US Secretary of State Mike Pompeo has spoken with the Taliban’s chief negotiator, a spokesman for the armed group said, amid controversy in Washington over reports that President Donald Trump knew Russia had paid the Taliban bounties to kill US troops.
Pompeo and Mullah Abdul Ghani Baradar held a video conference late on Monday in which Pompeo pressed the armed group to reduce violence in Afghanistan and discussed ways of moving a peace deal signed between the US and the Taliban in February forward, Taliban spokesman Suhail Shaheen tweeted.
However, there was apparently no mention during the call of allegations that some Taliban fighters received money to kill US and NATO soldiers in Afghanistan.
The call came as Trump faces mounting pressure to explain why he did nothing after being reportedly told that Russian spies had offered and paid cash to Taliban-linked fighters for killing US soldiers.
Taliban has denied its fighters received any Russian bounties, and the group’s Qatar-based chief negotiator Mullah Abdul Ghani Baradar reiterated their pledge not to strike against the US.
Baradar told Pompeo that “according to the agreement, we do not allow anyone to use Afghan soil against the US and other countries,” Taliban spokesman Suhail Shaheen said in a statement on Twitter on Monday.
The New York Times newspaper, citing anonymous officials, had reported last week that Trump had been told about the alleged Russian bounties but did nothing in response.
Trump denied being informed of the assessment while the White House said the claim had been kept from him because the intelligence underpinning it was unverified.
But another report from the Times on Monday said Trump had received a report about the alleged Russian bounties as early as February.
That month, the US had pledged to withdraw all its troops from Afghanistan by mid-2021 in return for security guarantees from the Taliban in a bid to pave the way for negotiations between Afghanistan’s warring sides.
The White House has promised to brief several Democrats in the House of Representatives at 8am (12:00 GMT) on Tuesday after being accused of only sharing information with Trump’s fellow Republicans.
US-Taliban peace deal
Meanwhile, US peace envoy for Afghanistan, Zalmay Khalilzad, is touring the region in an effort to advance the peace deal.
He was in Uzbekistan on Tuesday and was expected in the Pakistani capital Islamabad later in the day or on Wednesday; he is expected to travel to Qatar where the Taliban maintain a political office.
Khalilzad is also holding video conferences with Kabul leaders rather than travelling to the Afghan capital because of the dangers of COVID-19, according to a US State Department statement.
Afghanistan’s dilapidated healthcare system is grappling with the pandemic, with the number of infections thought to far outnumber the official tally of more than 31,000 cases, including 733 deaths.
The implementation of the US-Taliban deal has reached a critical stage, as the Taliban and the Afghan government are expected to hold negotiations on a framework for a post-war Afghanistan that would bring the armed group into the country’s political arena.
The talks are expected to begin in July if both sides abide by a condition to release thousands of prisoners laid out in the US-Taliban deal.
The agreement calls for Kabul to release 5,000 imprisoned Taliban while the armed group would release 1,000 government and military personnel they hold captive.
But the prisoner releases have been marked by delays.
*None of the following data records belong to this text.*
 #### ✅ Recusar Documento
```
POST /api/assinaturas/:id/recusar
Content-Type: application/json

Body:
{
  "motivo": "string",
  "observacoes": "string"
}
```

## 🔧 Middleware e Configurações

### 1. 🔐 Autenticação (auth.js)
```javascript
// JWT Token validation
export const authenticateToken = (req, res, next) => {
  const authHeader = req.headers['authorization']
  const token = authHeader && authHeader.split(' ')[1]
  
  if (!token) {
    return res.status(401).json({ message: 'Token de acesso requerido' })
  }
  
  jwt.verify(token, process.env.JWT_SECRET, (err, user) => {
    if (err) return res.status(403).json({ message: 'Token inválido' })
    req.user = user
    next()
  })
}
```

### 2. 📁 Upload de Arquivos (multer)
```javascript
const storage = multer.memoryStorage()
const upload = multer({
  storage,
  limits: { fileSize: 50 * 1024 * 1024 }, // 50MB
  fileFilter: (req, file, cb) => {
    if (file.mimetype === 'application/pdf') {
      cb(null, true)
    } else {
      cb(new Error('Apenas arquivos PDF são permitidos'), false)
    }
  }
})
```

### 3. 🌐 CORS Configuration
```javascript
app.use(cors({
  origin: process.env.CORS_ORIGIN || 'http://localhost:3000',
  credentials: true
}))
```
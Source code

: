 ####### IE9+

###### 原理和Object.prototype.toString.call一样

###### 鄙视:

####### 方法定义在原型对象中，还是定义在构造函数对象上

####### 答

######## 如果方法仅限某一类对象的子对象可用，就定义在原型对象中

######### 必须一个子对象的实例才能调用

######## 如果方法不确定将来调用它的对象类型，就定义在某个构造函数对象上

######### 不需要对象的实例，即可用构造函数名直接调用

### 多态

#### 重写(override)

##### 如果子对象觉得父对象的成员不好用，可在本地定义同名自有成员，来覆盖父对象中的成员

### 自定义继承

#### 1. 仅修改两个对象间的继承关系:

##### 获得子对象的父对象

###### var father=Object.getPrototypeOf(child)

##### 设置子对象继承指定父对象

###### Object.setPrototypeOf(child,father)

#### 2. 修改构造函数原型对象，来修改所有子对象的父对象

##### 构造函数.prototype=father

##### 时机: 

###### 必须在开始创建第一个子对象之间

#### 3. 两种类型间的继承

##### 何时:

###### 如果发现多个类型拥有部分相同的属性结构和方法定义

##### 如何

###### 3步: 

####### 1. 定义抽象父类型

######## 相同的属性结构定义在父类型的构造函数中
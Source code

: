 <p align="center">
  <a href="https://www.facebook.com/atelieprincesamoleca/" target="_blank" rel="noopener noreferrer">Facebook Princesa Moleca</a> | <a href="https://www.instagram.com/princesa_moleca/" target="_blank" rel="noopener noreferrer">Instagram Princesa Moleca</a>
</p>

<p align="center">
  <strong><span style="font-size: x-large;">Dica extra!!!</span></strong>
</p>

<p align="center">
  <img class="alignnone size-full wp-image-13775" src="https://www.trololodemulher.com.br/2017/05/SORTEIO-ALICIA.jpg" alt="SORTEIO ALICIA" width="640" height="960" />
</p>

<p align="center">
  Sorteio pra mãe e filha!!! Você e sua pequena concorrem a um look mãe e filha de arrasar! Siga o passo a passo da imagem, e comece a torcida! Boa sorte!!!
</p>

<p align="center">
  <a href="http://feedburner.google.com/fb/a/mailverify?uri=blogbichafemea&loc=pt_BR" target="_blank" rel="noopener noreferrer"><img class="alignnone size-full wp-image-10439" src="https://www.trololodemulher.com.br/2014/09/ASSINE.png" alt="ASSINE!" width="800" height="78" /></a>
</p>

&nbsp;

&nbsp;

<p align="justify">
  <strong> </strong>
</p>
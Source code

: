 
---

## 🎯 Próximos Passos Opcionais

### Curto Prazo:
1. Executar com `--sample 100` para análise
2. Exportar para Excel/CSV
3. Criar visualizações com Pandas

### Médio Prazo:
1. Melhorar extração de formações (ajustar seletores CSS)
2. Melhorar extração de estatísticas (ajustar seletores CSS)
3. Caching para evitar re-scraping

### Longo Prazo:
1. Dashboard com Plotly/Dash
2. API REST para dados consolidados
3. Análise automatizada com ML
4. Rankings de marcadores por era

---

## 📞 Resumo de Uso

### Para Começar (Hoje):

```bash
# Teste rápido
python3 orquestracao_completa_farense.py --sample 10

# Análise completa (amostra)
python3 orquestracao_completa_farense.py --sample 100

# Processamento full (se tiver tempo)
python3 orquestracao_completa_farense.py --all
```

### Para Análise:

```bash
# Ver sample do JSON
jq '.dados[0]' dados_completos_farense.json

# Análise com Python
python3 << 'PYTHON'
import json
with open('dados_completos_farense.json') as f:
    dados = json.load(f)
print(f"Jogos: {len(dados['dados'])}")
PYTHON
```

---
Kabul has so far released 3,500, and the Taliban have freed about 700.
Violence in Afghanistan has continued to spike since a three-day ceasefire in May for Eid al-Fitr.
As civilian casualties rise, both the Taliban and the government blame each other. On Monday, 23 civilians were killed in an attack on a busy market in the southern province of Helmand, a Taliban heartland.
In a tweet early on Tuesday, Taliban spokesman Zabihullah Mujahid invited foreign and Afghan journalists to visit the area, which is controlled by the Taliban and has been off-limits to reporters, to independently check claims about the attack.
The Afghan government said a powerful bomb and mortar fire by the Taliban caused the deaths.